§ RECORDS SUPPLIED
::::

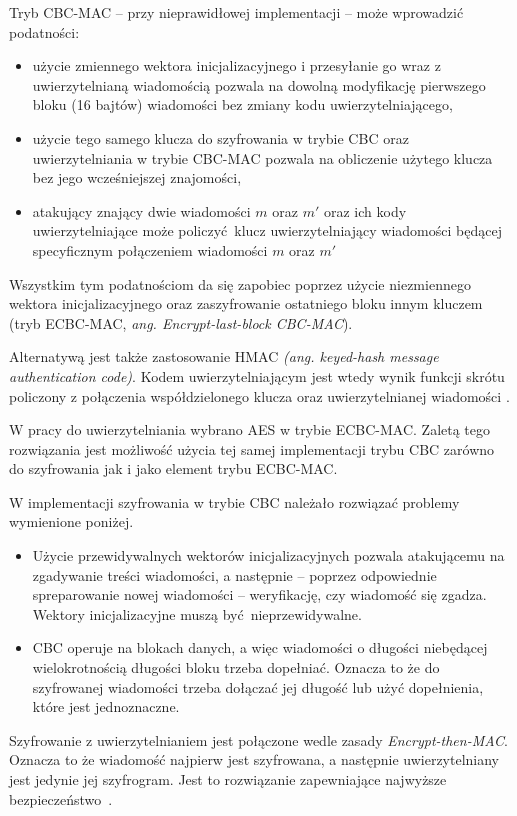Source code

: Tryb CBC-MAC -- przy nieprawidłowej implementacji -- może wprowadzić podatności:

\begin{itemize}
    \item użycie zmiennego wektora inicjalizacyjnego i przesyłanie go wraz z uwierzytelnianą wiadomością pozwala na dowolną modyfikację pierwszego bloku (16 bajtów) wiadomości bez zmiany kodu uwierzytelniającego,
    \item użycie tego samego klucza do szyfrowania w trybie CBC oraz uwierzytelniania w trybie CBC-MAC pozwala na obliczenie użytego klucza bez jego wcześniejszej znajomości,
    \item atakujący znający dwie wiadomości $ m $ oraz $ m' $ oraz ich kody uwierzytelniające może policzyć klucz uwierzytelniający wiadomości będącej specyficznym połączeniem wiadomości $ m $ oraz $ m' $
\end{itemize}

Wszystkim tym podatnościom da się zapobiec poprzez użycie niezmiennego wektora inicjalizacyjnego oraz zaszyfrowanie ostatniego bloku innym kluczem (tryb ECBC-MAC, {\itshape ang. Encrypt-last-block CBC-MAC}).

Alternatywą jest także zastosowanie HMAC {\itshape (ang. keyed-hash message authentication code)}. Kodem uwierzytelniającym jest wtedy wynik funkcji skrótu policzony z połączenia współdzielonego klucza oraz uwierzytelnianej wiadomości \cite{krawczyk1997hmac}.

W pracy do uwierzytelniania wybrano AES w trybie ECBC-MAC. Zaletą tego rozwiązania jest możliwość użycia tej samej implementacji trybu CBC zarówno do szyfrowania jak i jako element trybu ECBC-MAC.

W implementacji szyfrowania w trybie CBC należało rozwiązać problemy wymienione poniżej.

\begin{itemize}
    \item Użycie przewidywalnych wektorów inicjalizacyjnych pozwala atakującemu na zgadywanie treści wiadomości, a następnie -- poprzez odpowiednie spreparowanie nowej wiadomości -- weryfikację, czy wiadomość się zgadza. Wektory inicjalizacyjne muszą być nieprzewidywalne.
    \item CBC operuje na blokach danych, a więc wiadomości o długości niebędącej wielokrotnością długości bloku trzeba dopełniać. Oznacza to że do szyfrowanej wiadomości trzeba dołączać jej długość lub użyć dopełnienia, które jest jednoznaczne.
\end{itemize}

Szyfrowanie z uwierzytelnianiem jest połączone wedle zasady {\itshape Encrypt-then-MAC}. Oznacza to że wiadomość najpierw jest szyfrowana, a następnie uwierzytelniany jest jedynie jej szyfrogram. Jest to rozwiązanie zapewniające najwyższe bezpieczeństwo~\cite{black2011authenticated}.
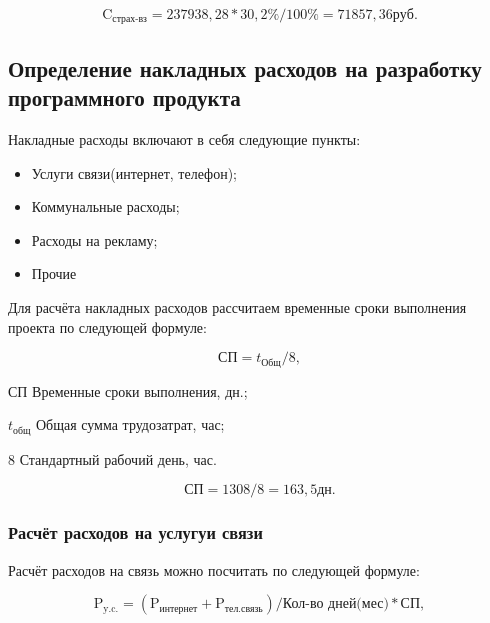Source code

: \begin{equation*}
    \text{C}_\text{страх-вз} = 237938,28 * 30,2\% / 100\% = 71857,36 руб.
\end{equation*}

\tocless\subsection{Определение накладных расходов на разработку программного продукта}

Накладные расходы включают в себя следующие пункты:

\begin{itemize}
    \item Услуги связи(интернет, телефон);
    \item Коммунальные расходы;
    \item Расходы на рекламу;
    \item Прочие
\end{itemize}

Для расчёта накладных расходов рассчитаем временные сроки выполнения проекта по следующей
формуле:

\begin{equation}
    \text{СП} = t_\text{Общ} / 8,
\end{equation}

\begin{eqexpl}[5ex]
    \item{СП} Временные сроки выполнения, дн.;
    \item{$t_\text{общ}$} Общая сумма трудозатрат, час;
    \item{8} Стандартный рабочий день, час.
\end{eqexpl}

\begin{equation*}
    \text{СП} = 1308 / 8 = 163,5 дн.
\end{equation*}

\subsubsection{Расчёт расходов на услугуи связи}

Расчёт расходов на связь можно посчитать по следующей формуле:

\begin{equation}
    \text{P}_\text{y.c.} = (\text{P}_\text{интернет} + \text{P}_\text{тел.связь}) / \text{Кол-во дней(мес)} * \text{СП},
\end{equation}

::::

§ WORK TO BE COMPLETED
Search the entries above for the string "pozwala", and report each line where it occurs.

§ SOLUTION FOR THIS TASK
    \item użycie zmiennego wektora inicjalizacyjnego i przesyłanie go wraz z uwierzytelnianą wiadomością pozwala na dowolną modyfikację pierwszego bloku (16 bajtów) wiadomości bez zmiany kodu uwierzytelniającego,
    \item użycie tego samego klucza do szyfrowania w trybie CBC oraz uwierzytelniania w trybie CBC-MAC pozwala na obliczenie użytego klucza bez jego wcześniejszej znajomości,
    \item Użycie przewidywalnych wektorów inicjalizacyjnych pozwala atakującemu na zgadywanie treści wiadomości, a następnie -- poprzez odpowiednie spreparowanie nowej wiadomości -- weryfikację, czy wiadomość się zgadza. Wektory inicjalizacyjne muszą być nieprzewidywalne.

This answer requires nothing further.